We are happy to announce that Sean Overa and Haeun Shin will join us in January 2019. Sean and Haeun, welcome to the Jiao group!

2018-10-14: Carbon dioxide electrolysis using a nanoporous Cu catalyst


A nanoporous copper catalyst for CO2 reduction is synthesized and integrated into a microfluidic CO2 flow cell electrolyzer with well-engineered electrode–electrolyte interface. The CO2 electrolyzer exhibits a current density over 650 mA cm−2 with a C2+ product selectivity of ~62% at a mild overpotential, which represents one of the highest performances that have been achieved to date. Full story of this work can be found in Advanced Materials.

2018-08-21: Carbon monoxide electrolysis at high current densities!
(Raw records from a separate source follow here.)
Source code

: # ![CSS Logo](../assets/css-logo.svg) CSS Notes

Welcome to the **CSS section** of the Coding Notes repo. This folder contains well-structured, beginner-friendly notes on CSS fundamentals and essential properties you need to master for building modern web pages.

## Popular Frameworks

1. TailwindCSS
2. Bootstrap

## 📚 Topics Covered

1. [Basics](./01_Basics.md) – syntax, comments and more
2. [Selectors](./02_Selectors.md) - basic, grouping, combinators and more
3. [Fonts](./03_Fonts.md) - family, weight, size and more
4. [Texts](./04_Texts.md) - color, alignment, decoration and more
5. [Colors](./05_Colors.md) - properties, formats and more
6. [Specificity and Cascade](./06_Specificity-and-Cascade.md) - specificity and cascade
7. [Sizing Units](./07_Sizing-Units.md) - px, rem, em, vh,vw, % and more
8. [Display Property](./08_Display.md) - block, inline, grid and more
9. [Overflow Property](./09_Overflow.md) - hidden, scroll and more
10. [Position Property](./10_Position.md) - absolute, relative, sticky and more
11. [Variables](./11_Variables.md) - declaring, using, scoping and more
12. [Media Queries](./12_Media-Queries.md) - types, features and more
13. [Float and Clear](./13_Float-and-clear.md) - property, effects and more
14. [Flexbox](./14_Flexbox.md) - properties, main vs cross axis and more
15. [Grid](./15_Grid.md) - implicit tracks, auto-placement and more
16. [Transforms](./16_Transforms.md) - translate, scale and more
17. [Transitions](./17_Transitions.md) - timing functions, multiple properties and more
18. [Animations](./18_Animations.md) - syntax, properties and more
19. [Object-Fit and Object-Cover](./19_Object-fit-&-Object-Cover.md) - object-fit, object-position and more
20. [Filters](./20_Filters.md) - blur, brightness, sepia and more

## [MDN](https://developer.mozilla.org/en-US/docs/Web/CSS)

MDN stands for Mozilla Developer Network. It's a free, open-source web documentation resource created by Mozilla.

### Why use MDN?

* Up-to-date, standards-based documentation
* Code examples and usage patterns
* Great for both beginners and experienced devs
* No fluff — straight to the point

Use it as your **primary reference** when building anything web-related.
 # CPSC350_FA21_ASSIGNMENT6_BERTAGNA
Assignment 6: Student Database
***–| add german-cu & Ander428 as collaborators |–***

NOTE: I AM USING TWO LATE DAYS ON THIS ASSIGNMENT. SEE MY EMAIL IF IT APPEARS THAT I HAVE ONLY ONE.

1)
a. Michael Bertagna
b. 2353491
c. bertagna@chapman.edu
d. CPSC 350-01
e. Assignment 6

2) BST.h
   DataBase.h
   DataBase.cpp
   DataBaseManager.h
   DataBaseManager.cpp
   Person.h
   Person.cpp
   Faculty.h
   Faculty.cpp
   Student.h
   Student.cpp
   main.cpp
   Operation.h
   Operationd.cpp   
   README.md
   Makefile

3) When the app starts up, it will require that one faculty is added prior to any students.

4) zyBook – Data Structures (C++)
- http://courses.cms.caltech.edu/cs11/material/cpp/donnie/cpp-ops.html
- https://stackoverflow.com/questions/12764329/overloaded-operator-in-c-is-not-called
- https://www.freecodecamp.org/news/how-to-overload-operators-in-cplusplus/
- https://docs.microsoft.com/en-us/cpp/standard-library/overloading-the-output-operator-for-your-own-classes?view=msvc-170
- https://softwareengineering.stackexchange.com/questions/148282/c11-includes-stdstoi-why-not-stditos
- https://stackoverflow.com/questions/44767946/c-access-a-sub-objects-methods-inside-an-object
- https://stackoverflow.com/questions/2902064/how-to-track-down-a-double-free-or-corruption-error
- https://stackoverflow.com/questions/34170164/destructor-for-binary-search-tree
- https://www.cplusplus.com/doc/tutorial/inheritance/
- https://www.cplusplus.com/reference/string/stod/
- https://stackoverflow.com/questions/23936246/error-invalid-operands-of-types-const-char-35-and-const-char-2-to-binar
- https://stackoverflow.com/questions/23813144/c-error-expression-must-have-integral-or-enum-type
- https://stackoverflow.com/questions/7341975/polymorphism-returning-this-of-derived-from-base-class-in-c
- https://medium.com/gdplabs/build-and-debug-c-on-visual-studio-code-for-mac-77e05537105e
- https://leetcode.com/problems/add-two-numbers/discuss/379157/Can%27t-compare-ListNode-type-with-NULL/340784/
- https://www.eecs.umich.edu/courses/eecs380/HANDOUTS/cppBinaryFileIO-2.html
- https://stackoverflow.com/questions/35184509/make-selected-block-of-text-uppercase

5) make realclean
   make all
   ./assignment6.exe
Carbon monoxide electrolysis has previously been reported to yield enhanced multi-carbon (C2+) Faradaic efficiencies of up to ~55%, but only at low reaction rates. This is due to the low solubility of CO in aqueous electrolytes and operation in batch-type reactors. Here, we present a high-performance CO flow electrolyser with a well controlled electrode–electrolyte interface that can reach total current densities of up to 1 A cm–2, together with improved C2+ selectivities. Computational transport modelling and isotopic C18O reduction experiments suggest that the enhanced activity is due to a higher surface pH under CO reduction conditions, which facilitates the production of acetate. At optimal operating conditions, we achieve a C2+ Faradaic efficiency of ~91% with a C2+ partial current density over 630 mA cm–2. Further investigations show that maintaining an efficient triple-phase boundary at the electrode–electrolyte interface is the most critical challenge in achieving a stable CO/CO2 electrolysis process at high rates. A news story regarding this project can be found here. Our work is selected as the journal cover for the October issue and here is the link to full article.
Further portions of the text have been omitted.